Its pretty obvious these are reviewed by a software robot that automaticly rejects anything that puts up a red flag i.e. large dot pattern.

The review process is done by humans.

Neither Joan nor Jacqueline nor I am Adobe embloyees. We are contributors like you.

Moderators have a limited set of reasons they may use to reject pictures and they have no freedom to give individual hints on what exactly was the element in the picture that triggered the rejection. This ensures a quick acceptance/rejection rate, but leaves the use pretty in the dark of why his individual image has been rejected.

This is pretty the same with all stock providers but Adobe is especially picky on what they accept.

In your case there may be more than one reason to refuse the image, most have been layed out by Jacqueline and Joan in an expertly manner.

Now reasons that I see to refuse your artwork:

  • cropping: the picture is cropped in a manner that does not allow the buyer to do much more with your picture. He or she cannot adapt the cropping very much to a larger format or a smaller format.
  • The price tag should definitively kept blanc. I’m in Euro-land and in the Decimal-comma-land. Millions of potential viewers cannot identify themselves with this pricetag. As you use extensively transparency, if will be very difficult and time consuming to edit the pricetag to something useful (my pov as a potential buyer).
  • Your extensive use of transparency and shadows may be artisticly apealing but makes this quite difficult to use as stock image to give the buyer the potential to modify the image to his needs. If it takes more time to modify than to recreate, the buyer will skip no this.

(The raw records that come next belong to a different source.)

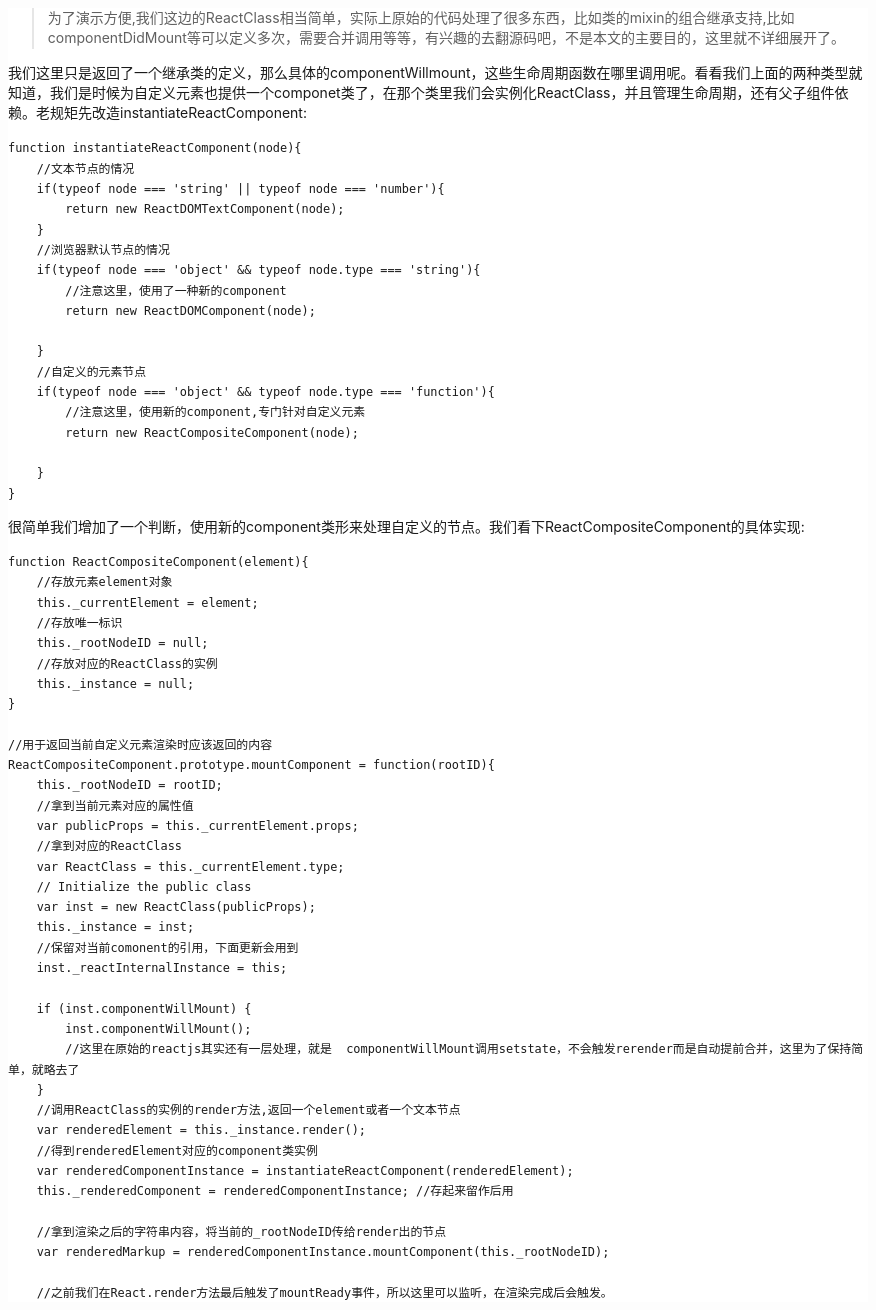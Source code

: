 >   为了演示方便,我们这边的ReactClass相当简单，实际上原始的代码处理了很多东西，比如类的mixin的组合继承支持,比如componentDidMount等可以定义多次，需要合并调用等等，有兴趣的去翻源码吧，不是本文的主要目的，这里就不详细展开了。

我们这里只是返回了一个继承类的定义，那么具体的componentWillmount，这些生命周期函数在哪里调用呢。看看我们上面的两种类型就知道，我们是时候为自定义元素也提供一个componet类了，在那个类里我们会实例化ReactClass，并且管理生命周期，还有父子组件依赖。老规矩先改造instantiateReactComponent:

```
function instantiateReactComponent(node){
    //文本节点的情况
    if(typeof node === 'string' || typeof node === 'number'){
        return new ReactDOMTextComponent(node);
    }
    //浏览器默认节点的情况
    if(typeof node === 'object' && typeof node.type === 'string'){
        //注意这里，使用了一种新的component
        return new ReactDOMComponent(node);

    }
    //自定义的元素节点
    if(typeof node === 'object' && typeof node.type === 'function'){
        //注意这里，使用新的component,专门针对自定义元素
        return new ReactCompositeComponent(node);

    }
}
```
很简单我们增加了一个判断，使用新的component类形来处理自定义的节点。我们看下ReactCompositeComponent的具体实现:

```
function ReactCompositeComponent(element){
    //存放元素element对象
    this._currentElement = element;
    //存放唯一标识
    this._rootNodeID = null;
    //存放对应的ReactClass的实例
    this._instance = null;
}

//用于返回当前自定义元素渲染时应该返回的内容
ReactCompositeComponent.prototype.mountComponent = function(rootID){
    this._rootNodeID = rootID;
    //拿到当前元素对应的属性值
    var publicProps = this._currentElement.props;
    //拿到对应的ReactClass
    var ReactClass = this._currentElement.type;
    // Initialize the public class
    var inst = new ReactClass(publicProps);
    this._instance = inst;
    //保留对当前comonent的引用，下面更新会用到
    inst._reactInternalInstance = this;

    if (inst.componentWillMount) {
        inst.componentWillMount();
        //这里在原始的reactjs其实还有一层处理，就是  componentWillMount调用setstate，不会触发rerender而是自动提前合并，这里为了保持简单，就略去了
    }
    //调用ReactClass的实例的render方法,返回一个element或者一个文本节点
    var renderedElement = this._instance.render();
    //得到renderedElement对应的component类实例
    var renderedComponentInstance = instantiateReactComponent(renderedElement);
    this._renderedComponent = renderedComponentInstance; //存起来留作后用

    //拿到渲染之后的字符串内容，将当前的_rootNodeID传给render出的节点
    var renderedMarkup = renderedComponentInstance.mountComponent(this._rootNodeID);

    //之前我们在React.render方法最后触发了mountReady事件，所以这里可以监听，在渲染完成后会触发。
```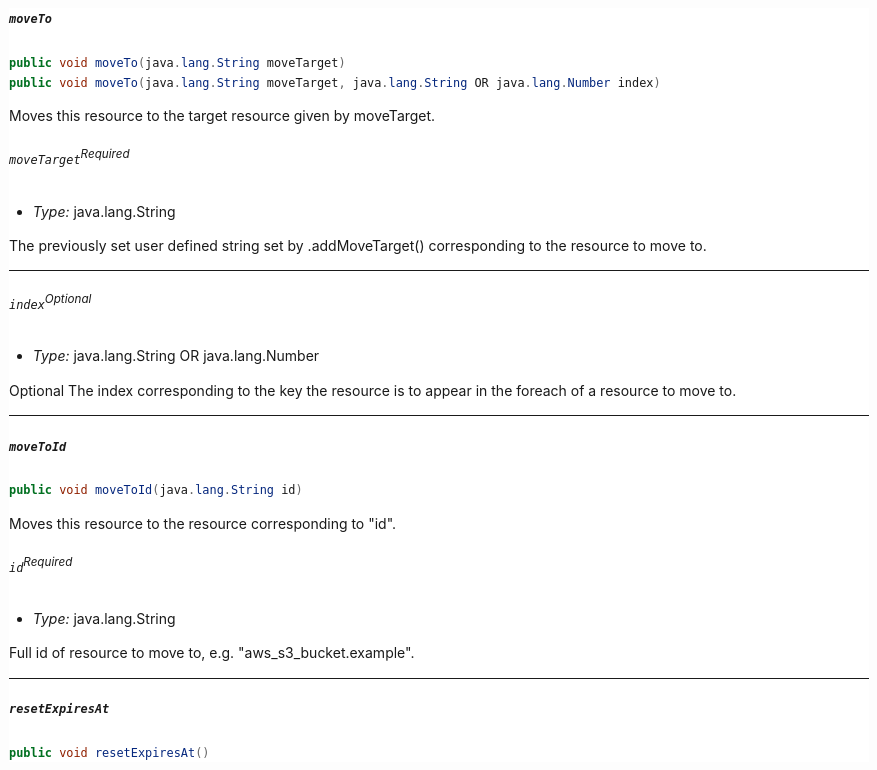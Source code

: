 ##### `moveTo` <a name="moveTo" id="@cdktf/provider-gitlab.projectDeployToken.ProjectDeployToken.moveTo"></a>

```java
public void moveTo(java.lang.String moveTarget)
public void moveTo(java.lang.String moveTarget, java.lang.String OR java.lang.Number index)
```

Moves this resource to the target resource given by moveTarget.

###### `moveTarget`<sup>Required</sup> <a name="moveTarget" id="@cdktf/provider-gitlab.projectDeployToken.ProjectDeployToken.moveTo.parameter.moveTarget"></a>

- *Type:* java.lang.String

The previously set user defined string set by .addMoveTarget() corresponding to the resource to move to.

---

###### `index`<sup>Optional</sup> <a name="index" id="@cdktf/provider-gitlab.projectDeployToken.ProjectDeployToken.moveTo.parameter.index"></a>

- *Type:* java.lang.String OR java.lang.Number

Optional The index corresponding to the key the resource is to appear in the foreach of a resource to move to.

---

##### `moveToId` <a name="moveToId" id="@cdktf/provider-gitlab.projectDeployToken.ProjectDeployToken.moveToId"></a>

```java
public void moveToId(java.lang.String id)
```

Moves this resource to the resource corresponding to "id".

###### `id`<sup>Required</sup> <a name="id" id="@cdktf/provider-gitlab.projectDeployToken.ProjectDeployToken.moveToId.parameter.id"></a>

- *Type:* java.lang.String

Full id of resource to move to, e.g. "aws_s3_bucket.example".

---

##### `resetExpiresAt` <a name="resetExpiresAt" id="@cdktf/provider-gitlab.projectDeployToken.ProjectDeployToken.resetExpiresAt"></a>

```java
public void resetExpiresAt()
```
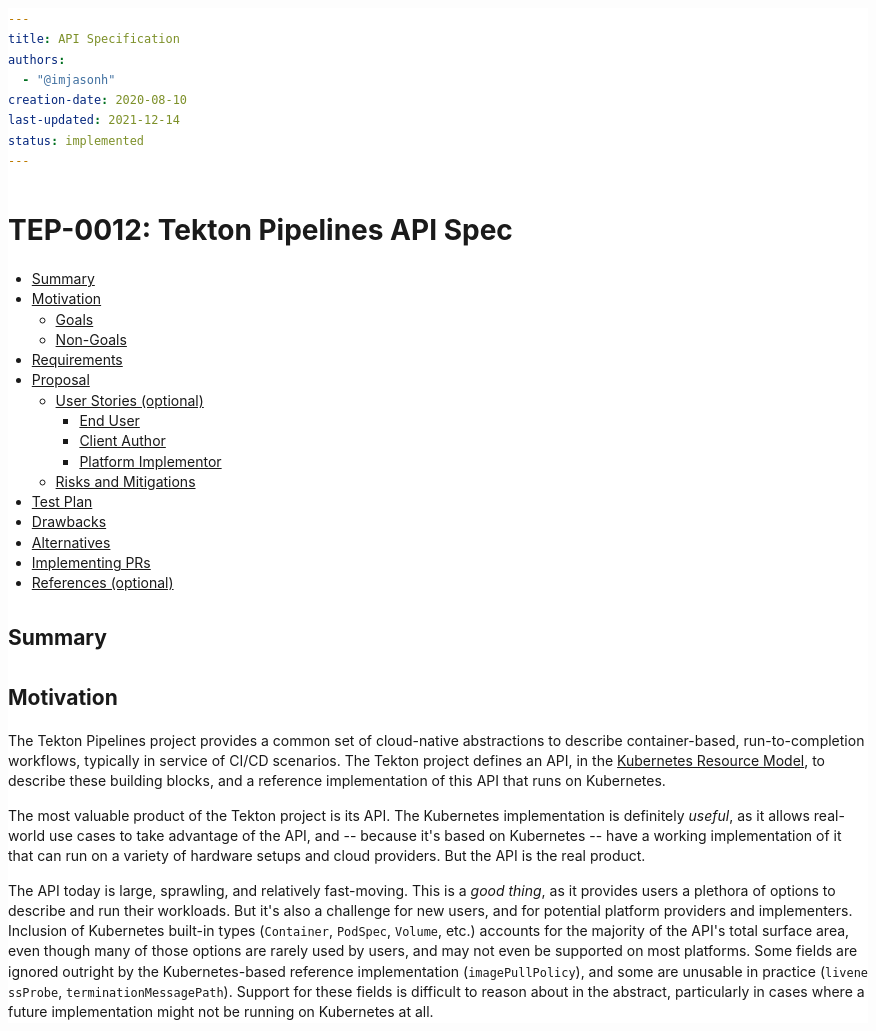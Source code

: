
 ```yaml
---
title: API Specification
authors:
  - "@imjasonh"
creation-date: 2020-08-10
last-updated: 2021-12-14
status: implemented
---
```


# TEP-0012: Tekton Pipelines API Spec


- [Summary](#summary)
- [Motivation](#motivation)
  - [Goals](#goals)
  - [Non-Goals](#non-goals)
- [Requirements](#requirements)
- [Proposal](#proposal)
  - [User Stories (optional)](#user-stories-optional)
    - [End User](#end-user)
    - [Client Author](#client-author)
    - [Platform Implementor](#platform-implementor)
  - [Risks and Mitigations](#risks-and-mitigations)
- [Test Plan](#test-plan)
- [Drawbacks](#drawbacks)
- [Alternatives](#alternatives)
- [Implementing PRs](#implementing-prs)
- [References (optional)](#references-optional)


## Summary

## Motivation

The Tekton Pipelines project provides a common set of cloud-native abstractions to describe container-based, run-to-completion workflows, typically in service of CI/CD scenarios. The Tekton project defines an API, in the [Kubernetes Resource Model](https://github.com/kubernetes/community/blob/master/contributors/design-proposals/architecture/resource-management.md), to describe these building blocks, and a reference implementation of this API that runs on Kubernetes.

The most valuable product of the Tekton project is its API. The Kubernetes implementation is definitely _useful_, as it allows real-world use cases to take advantage of the API, and -- because it's based on Kubernetes -- have a working implementation of it that can run on a variety of hardware setups and cloud providers. But the API is the real product.

The API today is large, sprawling, and relatively fast-moving. This is a _good thing_, as it provides users a plethora of options to describe and run their workloads. But it's also a challenge for new users, and for potential platform providers and implementers. Inclusion of Kubernetes built-in types (`Container`, `PodSpec`, `Volume`, etc.) accounts for the majority of the API's total surface area, even though many of those options are rarely used by users, and may not even be supported on most platforms. Some fields are ignored outright by the Kubernetes-based reference implementation (`imagePullPolicy`), and some are unusable in practice (`livenessProbe`, `terminationMessagePath`). Support for these fields is difficult to reason about in the abstract, particularly in cases where a future implementation might not be running on Kubernetes at all.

As the execution of your artwork is your artistic freedom, refusal of your artwork is Adobe’s priviledge.

You see, the pattern may even not be the reason of refusal. I do honestly not think that the pattern would have led any moderator to refuse this picture.

You are free to use also different stock providers and I‘m sure that you will get acceptance of your pictures with one or the other. You may even generate sales with such an image.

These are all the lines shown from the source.